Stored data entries
- - - - - - -

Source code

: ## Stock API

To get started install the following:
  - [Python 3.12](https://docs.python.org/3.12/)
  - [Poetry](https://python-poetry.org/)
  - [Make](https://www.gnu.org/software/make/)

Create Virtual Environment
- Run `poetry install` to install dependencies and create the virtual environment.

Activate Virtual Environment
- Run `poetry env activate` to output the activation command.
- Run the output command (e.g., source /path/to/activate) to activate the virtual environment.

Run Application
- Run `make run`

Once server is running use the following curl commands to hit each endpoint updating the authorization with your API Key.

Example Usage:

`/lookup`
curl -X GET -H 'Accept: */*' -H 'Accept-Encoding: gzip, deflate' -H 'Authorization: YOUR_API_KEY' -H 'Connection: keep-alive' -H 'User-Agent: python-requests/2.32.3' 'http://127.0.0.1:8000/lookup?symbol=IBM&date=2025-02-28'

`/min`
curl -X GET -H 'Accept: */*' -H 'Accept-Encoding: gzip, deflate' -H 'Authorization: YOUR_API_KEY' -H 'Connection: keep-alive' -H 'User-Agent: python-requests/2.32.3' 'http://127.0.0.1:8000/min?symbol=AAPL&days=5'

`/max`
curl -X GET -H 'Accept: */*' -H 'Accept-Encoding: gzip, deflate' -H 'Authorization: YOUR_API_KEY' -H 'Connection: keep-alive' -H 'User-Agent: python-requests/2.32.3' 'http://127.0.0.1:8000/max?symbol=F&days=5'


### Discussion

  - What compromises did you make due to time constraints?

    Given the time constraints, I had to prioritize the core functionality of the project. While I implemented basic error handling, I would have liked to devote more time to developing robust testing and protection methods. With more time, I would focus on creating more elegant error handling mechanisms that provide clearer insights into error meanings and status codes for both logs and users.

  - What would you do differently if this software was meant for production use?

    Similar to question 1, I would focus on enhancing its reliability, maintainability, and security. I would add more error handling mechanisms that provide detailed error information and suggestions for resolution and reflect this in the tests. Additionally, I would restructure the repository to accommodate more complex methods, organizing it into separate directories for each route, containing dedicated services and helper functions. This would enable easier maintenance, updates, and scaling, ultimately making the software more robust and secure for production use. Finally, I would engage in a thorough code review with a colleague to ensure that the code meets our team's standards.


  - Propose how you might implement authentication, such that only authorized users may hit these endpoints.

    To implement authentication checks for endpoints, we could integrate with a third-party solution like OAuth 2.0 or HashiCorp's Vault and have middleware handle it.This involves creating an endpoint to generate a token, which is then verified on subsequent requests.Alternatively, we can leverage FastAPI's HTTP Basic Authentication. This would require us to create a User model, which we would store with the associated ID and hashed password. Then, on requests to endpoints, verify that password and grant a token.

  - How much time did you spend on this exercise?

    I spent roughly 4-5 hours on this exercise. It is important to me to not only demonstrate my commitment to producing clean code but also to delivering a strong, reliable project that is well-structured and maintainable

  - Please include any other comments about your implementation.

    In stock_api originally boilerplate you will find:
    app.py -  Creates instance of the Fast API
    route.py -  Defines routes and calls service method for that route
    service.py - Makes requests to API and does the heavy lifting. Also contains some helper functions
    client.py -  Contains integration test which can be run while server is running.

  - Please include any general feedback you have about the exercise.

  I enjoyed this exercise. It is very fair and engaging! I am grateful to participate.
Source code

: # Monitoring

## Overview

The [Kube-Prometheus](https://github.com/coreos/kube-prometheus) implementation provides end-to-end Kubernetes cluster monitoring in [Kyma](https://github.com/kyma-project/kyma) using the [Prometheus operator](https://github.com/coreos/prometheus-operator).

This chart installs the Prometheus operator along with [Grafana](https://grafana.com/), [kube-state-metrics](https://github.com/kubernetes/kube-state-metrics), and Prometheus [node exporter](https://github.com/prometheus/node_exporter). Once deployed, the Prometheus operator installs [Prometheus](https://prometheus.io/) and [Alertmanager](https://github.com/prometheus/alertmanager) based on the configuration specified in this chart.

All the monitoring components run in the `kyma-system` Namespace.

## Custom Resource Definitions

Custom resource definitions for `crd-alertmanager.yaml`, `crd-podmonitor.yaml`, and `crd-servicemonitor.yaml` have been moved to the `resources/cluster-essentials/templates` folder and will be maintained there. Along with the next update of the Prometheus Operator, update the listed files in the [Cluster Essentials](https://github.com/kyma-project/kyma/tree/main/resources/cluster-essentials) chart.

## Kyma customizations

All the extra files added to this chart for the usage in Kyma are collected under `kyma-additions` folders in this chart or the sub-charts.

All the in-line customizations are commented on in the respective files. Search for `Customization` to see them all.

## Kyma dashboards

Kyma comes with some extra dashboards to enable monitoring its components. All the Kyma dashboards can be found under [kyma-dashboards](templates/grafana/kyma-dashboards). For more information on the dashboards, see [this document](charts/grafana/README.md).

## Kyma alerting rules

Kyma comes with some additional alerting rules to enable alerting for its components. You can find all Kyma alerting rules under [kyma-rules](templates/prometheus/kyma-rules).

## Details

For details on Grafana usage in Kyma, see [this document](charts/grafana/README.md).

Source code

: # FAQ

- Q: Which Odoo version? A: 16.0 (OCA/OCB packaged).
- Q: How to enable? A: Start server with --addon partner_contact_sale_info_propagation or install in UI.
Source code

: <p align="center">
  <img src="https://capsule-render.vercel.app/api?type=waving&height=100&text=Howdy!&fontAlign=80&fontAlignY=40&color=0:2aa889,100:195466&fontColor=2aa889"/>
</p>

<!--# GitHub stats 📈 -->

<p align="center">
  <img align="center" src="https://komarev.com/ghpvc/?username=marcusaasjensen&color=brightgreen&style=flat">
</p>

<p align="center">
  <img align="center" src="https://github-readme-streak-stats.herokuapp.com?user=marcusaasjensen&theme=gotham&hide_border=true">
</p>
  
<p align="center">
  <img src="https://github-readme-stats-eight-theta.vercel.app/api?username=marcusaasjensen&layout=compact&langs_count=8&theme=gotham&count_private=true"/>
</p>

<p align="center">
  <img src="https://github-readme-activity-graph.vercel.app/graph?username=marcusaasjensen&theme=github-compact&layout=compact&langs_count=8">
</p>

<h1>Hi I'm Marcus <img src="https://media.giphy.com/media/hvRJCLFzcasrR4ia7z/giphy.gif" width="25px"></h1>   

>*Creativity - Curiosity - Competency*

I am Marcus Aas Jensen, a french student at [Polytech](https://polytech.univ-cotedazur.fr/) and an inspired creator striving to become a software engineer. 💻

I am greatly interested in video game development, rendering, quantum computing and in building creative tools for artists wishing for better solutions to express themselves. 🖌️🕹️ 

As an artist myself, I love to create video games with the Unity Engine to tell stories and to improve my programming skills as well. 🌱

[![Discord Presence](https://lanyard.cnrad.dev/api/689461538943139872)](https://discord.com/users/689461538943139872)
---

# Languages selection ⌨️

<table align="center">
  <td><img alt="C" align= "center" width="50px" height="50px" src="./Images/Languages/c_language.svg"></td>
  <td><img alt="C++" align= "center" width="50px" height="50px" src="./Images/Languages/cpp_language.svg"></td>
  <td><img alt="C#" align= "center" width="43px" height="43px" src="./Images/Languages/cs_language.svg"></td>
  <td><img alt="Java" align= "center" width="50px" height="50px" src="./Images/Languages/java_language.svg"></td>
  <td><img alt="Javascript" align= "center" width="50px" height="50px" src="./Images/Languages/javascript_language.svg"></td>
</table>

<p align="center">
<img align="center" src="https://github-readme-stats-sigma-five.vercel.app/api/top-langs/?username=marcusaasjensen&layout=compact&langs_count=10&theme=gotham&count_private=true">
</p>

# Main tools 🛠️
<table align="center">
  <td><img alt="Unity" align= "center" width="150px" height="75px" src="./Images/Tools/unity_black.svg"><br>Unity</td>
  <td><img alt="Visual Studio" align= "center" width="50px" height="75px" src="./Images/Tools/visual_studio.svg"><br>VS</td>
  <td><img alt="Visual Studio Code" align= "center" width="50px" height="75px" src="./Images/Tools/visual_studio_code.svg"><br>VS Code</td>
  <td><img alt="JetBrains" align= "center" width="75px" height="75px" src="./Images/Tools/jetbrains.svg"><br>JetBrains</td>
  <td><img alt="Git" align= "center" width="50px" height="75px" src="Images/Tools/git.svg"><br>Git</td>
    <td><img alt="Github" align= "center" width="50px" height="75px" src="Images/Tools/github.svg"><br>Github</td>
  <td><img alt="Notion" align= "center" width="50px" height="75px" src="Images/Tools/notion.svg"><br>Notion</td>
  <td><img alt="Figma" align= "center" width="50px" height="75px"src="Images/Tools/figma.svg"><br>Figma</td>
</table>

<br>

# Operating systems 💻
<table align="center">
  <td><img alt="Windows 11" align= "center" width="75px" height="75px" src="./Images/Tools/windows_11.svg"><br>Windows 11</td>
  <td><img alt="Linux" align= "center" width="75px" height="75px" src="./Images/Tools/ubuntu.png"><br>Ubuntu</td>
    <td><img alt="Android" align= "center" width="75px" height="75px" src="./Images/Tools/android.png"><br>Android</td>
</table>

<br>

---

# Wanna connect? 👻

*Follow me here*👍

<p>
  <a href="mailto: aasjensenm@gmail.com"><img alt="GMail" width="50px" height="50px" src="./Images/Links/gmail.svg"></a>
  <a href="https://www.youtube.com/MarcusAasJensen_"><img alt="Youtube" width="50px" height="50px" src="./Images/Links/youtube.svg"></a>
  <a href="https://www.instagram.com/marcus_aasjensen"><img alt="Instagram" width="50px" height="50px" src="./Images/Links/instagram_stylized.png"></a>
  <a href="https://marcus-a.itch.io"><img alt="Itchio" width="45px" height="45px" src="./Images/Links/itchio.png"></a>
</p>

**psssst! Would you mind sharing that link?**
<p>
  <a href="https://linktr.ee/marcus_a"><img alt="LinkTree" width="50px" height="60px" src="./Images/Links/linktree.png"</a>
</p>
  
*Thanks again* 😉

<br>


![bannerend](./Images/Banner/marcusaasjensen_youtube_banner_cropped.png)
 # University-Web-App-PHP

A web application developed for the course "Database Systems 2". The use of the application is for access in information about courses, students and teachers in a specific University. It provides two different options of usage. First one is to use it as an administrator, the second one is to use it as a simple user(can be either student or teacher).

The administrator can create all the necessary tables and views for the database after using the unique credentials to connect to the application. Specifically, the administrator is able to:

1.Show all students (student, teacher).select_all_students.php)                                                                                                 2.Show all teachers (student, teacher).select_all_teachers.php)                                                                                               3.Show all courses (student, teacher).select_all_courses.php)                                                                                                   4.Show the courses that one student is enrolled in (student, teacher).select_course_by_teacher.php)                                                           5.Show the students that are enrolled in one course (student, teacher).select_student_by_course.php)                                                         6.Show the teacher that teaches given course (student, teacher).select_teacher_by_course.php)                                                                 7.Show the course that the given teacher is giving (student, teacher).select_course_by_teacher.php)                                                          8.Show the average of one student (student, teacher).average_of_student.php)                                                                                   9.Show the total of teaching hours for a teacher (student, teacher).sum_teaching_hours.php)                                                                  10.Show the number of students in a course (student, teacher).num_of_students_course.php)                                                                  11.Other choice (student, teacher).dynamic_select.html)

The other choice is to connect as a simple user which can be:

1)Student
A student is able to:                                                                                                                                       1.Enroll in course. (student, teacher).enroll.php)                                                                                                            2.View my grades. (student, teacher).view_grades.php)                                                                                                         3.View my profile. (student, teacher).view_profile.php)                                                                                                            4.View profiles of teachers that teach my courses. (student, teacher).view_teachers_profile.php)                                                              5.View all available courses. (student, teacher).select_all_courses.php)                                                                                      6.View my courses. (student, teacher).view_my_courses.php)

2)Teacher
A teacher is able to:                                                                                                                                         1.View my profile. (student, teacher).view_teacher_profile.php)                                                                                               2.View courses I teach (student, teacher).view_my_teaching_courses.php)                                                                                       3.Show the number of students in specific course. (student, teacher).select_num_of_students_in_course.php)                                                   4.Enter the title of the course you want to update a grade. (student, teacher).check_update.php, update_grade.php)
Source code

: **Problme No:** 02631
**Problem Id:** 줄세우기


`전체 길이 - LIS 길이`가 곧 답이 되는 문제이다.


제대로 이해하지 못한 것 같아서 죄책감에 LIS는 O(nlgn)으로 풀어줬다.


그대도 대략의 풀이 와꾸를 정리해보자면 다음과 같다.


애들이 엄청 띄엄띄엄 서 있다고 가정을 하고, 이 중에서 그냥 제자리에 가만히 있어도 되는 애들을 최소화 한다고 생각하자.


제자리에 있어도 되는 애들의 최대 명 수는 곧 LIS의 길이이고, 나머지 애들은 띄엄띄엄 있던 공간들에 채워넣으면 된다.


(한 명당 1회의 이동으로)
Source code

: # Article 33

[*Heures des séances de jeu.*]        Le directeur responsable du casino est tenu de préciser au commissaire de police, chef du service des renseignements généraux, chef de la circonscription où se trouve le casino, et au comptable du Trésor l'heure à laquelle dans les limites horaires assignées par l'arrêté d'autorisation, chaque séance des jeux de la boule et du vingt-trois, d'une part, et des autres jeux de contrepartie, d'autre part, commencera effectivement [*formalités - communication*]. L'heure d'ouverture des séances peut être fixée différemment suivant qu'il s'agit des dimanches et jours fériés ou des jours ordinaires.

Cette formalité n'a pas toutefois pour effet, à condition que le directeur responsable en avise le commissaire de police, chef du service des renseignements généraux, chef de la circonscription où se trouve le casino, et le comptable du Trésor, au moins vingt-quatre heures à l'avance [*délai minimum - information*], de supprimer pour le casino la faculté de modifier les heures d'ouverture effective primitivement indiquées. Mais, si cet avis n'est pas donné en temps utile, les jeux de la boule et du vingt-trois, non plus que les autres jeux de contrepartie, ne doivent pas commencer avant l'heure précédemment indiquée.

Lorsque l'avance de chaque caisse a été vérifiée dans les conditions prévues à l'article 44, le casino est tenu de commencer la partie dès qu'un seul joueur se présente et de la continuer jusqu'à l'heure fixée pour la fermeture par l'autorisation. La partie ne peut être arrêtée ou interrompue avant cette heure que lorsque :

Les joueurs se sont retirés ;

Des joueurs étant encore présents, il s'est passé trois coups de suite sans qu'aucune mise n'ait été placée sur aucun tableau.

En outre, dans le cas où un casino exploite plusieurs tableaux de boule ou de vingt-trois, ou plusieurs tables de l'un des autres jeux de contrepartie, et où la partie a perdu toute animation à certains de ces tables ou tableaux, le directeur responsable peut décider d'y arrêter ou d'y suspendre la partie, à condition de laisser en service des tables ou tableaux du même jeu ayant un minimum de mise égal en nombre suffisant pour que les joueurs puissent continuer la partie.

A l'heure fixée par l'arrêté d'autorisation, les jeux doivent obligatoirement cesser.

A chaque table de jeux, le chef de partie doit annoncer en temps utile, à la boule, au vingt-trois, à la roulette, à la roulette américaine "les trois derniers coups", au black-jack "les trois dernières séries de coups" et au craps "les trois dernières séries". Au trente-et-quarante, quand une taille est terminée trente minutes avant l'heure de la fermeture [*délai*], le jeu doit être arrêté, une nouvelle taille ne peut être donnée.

- - - - - - -

**EXERCISE INSTRUCTIONS:**
The answer must hold exactly the lines of the entries above, from the first line through the line that contains "the activation command.", and no others.

**REPLY:**
Source code

: ## Stock API

To get started install the following:
  - [Python 3.12](https://docs.python.org/3.12/)
  - [Poetry](https://python-poetry.org/)
  - [Make](https://www.gnu.org/software/make/)

Create Virtual Environment
- Run `poetry install` to install dependencies and create the virtual environment.

Activate Virtual Environment
- Run `poetry env activate` to output the activation command.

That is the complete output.